Look for the string "error" in the listing below and copy every line in which it appears.

START Recorded data

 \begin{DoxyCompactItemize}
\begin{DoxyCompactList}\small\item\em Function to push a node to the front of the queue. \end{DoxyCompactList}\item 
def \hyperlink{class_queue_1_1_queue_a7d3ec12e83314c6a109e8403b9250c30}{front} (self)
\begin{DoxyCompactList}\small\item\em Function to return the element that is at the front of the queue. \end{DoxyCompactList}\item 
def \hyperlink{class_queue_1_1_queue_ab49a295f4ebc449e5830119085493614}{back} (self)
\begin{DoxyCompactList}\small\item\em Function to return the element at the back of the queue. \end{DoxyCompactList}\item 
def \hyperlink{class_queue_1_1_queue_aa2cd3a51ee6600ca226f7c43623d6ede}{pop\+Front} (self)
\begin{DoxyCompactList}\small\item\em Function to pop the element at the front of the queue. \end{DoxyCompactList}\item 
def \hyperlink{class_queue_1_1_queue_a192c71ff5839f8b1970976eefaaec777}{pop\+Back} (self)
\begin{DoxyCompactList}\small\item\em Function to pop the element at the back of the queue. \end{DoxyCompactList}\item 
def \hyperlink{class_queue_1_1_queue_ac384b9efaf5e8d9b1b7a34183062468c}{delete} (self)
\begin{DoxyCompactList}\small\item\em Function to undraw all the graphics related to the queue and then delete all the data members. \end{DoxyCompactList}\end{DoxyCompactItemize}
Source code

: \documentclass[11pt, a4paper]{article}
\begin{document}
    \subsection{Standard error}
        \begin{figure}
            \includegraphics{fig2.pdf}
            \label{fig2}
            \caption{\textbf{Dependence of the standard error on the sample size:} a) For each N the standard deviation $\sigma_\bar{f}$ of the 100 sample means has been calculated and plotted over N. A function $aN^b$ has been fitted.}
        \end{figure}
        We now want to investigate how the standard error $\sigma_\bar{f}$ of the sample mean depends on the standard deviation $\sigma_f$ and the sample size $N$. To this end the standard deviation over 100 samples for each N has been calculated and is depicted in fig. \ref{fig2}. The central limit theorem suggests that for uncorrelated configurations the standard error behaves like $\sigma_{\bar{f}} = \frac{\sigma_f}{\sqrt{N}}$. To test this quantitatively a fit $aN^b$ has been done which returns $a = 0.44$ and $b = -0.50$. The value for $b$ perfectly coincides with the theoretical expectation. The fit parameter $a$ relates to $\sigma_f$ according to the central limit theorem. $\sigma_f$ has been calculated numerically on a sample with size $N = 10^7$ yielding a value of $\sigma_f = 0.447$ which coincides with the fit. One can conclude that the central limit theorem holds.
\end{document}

END Recorded data

Solution for this problem:
    \subsection{Standard error}
            \caption{\textbf{Dependence of the standard error on the sample size:} a) For each N the standard deviation $\sigma_\bar{f}$ of the 100 sample means has been calculated and plotted over N. A function $aN^b$ has been fitted.}
        We now want to investigate how the standard error $\sigma_\bar{f}$ of the sample mean depends on the standard deviation $\sigma_f$ and the sample size $N$. To this end the standard deviation over 100 samples for each N has been calculated and is depicted in fig. \ref{fig2}. The central limit theorem suggests that for uncorrelated configurations the standard error behaves like $\sigma_{\bar{f}} = \frac{\sigma_f}{\sqrt{N}}$. To test this quantitatively a fit $aN^b$ has been done which returns $a = 0.44$ and $b = -0.50$. The value for $b$ perfectly coincides with the theoretical expectation. The fit parameter $a$ relates to $\sigma_f$ according to the central limit theorem. $\sigma_f$ has been calculated numerically on a sample with size $N = 10^7$ yielding a value of $\sigma_f = 0.447$ which coincides with the fit. One can conclude that the central limit theorem holds.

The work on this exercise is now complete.